• Exercise directions: Filter out every line below that lacks "types", and copy the rest.

• Plain-text document sources:
|---|

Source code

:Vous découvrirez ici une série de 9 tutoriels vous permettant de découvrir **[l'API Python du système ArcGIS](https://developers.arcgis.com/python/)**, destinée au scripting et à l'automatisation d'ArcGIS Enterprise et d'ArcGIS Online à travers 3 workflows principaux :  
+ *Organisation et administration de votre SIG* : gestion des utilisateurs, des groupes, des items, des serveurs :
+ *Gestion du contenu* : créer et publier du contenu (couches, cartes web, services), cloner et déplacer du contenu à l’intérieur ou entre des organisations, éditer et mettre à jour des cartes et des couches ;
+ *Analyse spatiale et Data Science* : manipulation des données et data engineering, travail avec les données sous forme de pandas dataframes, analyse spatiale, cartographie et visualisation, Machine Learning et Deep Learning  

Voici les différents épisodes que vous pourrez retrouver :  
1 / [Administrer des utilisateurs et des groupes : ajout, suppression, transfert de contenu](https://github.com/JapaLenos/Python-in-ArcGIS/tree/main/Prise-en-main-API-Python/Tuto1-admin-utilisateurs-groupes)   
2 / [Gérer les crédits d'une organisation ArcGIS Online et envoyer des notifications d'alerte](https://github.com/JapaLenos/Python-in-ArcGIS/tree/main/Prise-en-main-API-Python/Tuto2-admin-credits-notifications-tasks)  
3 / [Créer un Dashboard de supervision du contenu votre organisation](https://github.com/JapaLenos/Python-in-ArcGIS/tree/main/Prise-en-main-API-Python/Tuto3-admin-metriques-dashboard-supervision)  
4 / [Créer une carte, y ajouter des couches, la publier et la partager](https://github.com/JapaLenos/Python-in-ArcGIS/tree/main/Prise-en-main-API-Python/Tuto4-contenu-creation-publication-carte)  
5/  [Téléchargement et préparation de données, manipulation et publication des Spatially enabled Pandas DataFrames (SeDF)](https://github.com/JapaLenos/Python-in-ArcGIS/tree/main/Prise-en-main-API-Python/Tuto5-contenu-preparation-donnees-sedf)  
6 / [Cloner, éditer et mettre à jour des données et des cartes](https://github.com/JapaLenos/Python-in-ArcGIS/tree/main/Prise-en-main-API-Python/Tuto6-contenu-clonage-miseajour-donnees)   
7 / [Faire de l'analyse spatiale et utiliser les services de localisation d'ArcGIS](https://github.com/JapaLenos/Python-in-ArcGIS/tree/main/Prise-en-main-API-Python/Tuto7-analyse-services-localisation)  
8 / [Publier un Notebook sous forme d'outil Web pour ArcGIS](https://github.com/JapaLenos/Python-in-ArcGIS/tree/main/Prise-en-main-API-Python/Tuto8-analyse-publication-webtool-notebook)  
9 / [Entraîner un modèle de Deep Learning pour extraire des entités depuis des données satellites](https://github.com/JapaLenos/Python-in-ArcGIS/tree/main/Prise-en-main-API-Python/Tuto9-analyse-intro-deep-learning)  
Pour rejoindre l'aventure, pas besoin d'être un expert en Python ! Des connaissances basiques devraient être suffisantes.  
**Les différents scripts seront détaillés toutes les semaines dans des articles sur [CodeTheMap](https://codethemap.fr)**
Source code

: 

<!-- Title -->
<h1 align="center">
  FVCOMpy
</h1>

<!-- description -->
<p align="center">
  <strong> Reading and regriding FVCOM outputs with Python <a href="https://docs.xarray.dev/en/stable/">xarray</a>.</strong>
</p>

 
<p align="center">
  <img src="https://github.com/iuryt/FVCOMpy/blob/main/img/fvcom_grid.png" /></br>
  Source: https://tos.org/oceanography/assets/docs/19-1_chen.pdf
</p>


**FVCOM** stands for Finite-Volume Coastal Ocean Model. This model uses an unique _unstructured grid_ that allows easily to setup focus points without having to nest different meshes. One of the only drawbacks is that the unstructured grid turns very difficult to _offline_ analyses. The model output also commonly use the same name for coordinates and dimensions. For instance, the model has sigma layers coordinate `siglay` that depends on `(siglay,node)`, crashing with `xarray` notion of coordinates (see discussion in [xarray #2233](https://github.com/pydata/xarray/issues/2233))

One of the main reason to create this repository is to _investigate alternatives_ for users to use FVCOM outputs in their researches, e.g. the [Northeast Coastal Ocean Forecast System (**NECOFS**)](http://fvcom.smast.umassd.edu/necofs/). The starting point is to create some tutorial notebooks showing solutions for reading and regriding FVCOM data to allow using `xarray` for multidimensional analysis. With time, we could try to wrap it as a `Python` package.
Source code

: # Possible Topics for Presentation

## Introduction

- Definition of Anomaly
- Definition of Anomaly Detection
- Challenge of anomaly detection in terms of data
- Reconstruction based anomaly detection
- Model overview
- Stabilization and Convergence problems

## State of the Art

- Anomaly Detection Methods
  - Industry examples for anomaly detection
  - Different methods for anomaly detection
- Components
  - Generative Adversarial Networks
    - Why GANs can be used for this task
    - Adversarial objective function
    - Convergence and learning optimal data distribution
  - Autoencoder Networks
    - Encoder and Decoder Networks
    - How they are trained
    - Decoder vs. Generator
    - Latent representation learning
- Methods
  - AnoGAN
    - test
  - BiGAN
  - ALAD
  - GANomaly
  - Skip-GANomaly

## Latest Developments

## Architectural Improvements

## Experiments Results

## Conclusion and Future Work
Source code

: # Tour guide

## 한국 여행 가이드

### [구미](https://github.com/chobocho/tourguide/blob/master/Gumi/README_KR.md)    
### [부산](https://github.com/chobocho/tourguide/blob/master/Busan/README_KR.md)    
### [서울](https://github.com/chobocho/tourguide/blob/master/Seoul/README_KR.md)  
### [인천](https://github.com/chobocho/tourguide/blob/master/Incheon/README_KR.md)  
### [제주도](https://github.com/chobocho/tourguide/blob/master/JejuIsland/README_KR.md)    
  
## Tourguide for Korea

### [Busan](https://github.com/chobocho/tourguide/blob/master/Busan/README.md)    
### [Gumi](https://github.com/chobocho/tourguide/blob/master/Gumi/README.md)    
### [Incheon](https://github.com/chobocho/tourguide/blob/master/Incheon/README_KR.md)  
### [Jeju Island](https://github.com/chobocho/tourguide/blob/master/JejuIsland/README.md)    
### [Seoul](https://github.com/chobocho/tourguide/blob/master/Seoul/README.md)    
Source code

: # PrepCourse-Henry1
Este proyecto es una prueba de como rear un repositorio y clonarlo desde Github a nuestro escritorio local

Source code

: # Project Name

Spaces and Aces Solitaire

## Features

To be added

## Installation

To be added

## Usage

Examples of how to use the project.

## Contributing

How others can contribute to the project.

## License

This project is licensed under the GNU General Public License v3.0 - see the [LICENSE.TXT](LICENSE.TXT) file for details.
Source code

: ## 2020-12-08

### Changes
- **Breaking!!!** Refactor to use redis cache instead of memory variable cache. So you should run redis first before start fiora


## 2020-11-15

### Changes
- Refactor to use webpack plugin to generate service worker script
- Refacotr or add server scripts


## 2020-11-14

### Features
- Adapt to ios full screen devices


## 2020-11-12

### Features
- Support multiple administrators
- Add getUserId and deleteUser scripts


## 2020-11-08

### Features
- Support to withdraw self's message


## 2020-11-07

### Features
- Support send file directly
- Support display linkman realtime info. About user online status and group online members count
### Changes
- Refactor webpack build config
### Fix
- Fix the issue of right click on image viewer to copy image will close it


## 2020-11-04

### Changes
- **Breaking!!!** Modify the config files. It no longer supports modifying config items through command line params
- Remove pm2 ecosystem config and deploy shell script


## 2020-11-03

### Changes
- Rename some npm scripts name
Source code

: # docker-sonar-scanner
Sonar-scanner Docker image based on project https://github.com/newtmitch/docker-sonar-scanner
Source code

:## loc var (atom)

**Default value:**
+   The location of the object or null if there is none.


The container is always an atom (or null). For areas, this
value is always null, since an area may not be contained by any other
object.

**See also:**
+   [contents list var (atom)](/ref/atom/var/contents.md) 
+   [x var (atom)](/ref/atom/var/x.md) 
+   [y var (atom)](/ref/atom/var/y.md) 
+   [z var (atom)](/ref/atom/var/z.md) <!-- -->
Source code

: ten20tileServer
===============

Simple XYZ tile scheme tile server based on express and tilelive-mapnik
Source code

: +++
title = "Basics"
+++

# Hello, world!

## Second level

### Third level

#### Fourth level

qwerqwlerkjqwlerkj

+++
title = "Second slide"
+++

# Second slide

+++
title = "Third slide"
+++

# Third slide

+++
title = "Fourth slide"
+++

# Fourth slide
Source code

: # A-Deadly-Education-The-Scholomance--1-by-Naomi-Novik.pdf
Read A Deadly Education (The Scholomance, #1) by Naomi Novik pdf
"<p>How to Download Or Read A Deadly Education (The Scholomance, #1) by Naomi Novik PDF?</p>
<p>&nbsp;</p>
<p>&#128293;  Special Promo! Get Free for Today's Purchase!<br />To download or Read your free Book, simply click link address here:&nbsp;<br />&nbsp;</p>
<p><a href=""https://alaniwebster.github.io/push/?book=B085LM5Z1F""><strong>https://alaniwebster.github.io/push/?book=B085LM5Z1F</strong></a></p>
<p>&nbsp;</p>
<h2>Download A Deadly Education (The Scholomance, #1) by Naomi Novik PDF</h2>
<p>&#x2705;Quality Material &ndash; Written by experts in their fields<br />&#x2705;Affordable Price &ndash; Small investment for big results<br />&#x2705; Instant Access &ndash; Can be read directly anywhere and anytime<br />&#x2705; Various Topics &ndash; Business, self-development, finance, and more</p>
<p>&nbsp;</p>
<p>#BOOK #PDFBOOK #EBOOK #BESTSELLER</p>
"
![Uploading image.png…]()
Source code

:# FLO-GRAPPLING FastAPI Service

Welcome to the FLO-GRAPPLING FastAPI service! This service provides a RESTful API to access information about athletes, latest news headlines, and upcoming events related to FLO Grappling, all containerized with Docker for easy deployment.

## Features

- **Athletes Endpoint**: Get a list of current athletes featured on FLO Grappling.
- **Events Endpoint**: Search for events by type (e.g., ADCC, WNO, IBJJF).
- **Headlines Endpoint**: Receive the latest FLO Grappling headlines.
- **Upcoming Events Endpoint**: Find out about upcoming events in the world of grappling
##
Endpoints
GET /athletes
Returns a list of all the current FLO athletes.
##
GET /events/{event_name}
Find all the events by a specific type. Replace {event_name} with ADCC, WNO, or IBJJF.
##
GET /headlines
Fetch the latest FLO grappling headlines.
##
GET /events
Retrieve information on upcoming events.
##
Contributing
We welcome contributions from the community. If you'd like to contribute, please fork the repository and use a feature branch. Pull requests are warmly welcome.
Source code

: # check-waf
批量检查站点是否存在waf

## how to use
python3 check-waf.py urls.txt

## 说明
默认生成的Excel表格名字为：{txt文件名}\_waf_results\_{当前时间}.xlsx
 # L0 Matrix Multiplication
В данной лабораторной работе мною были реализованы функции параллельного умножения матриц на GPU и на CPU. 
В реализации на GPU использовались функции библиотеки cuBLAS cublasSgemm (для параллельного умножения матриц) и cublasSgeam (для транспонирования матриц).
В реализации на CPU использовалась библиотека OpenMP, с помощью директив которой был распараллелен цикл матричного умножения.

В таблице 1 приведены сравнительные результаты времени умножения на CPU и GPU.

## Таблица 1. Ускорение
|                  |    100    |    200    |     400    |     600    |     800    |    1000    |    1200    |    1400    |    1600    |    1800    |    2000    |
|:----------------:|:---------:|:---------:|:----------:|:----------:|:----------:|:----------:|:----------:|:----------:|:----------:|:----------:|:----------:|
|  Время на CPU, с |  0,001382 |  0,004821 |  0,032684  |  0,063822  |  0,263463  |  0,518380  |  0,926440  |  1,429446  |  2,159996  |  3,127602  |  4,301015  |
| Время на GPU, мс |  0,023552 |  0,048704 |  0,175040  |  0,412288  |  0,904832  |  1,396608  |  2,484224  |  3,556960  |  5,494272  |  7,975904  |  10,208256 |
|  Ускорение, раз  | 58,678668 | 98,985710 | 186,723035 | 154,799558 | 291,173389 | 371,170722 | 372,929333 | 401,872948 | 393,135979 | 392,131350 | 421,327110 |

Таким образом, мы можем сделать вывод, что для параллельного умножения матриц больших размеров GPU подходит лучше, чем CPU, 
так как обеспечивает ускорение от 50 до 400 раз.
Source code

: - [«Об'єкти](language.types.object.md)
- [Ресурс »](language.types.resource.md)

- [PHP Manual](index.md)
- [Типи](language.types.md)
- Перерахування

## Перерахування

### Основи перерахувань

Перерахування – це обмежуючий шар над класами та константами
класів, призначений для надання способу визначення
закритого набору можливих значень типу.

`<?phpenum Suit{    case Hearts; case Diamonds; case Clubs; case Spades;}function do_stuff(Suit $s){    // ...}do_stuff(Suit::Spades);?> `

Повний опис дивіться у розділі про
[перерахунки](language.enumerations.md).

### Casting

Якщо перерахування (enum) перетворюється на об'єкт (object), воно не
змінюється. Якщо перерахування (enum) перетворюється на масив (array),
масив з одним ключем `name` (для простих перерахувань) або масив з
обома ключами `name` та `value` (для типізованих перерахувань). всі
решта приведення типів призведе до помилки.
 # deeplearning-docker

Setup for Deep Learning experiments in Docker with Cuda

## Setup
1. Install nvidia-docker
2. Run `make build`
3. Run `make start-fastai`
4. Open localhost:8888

|---|

• Exercise result:
: - [«Об'єкти](language.types.object.md)
- [Ресурс »](language.types.resource.md)
- [Типи](language.types.md)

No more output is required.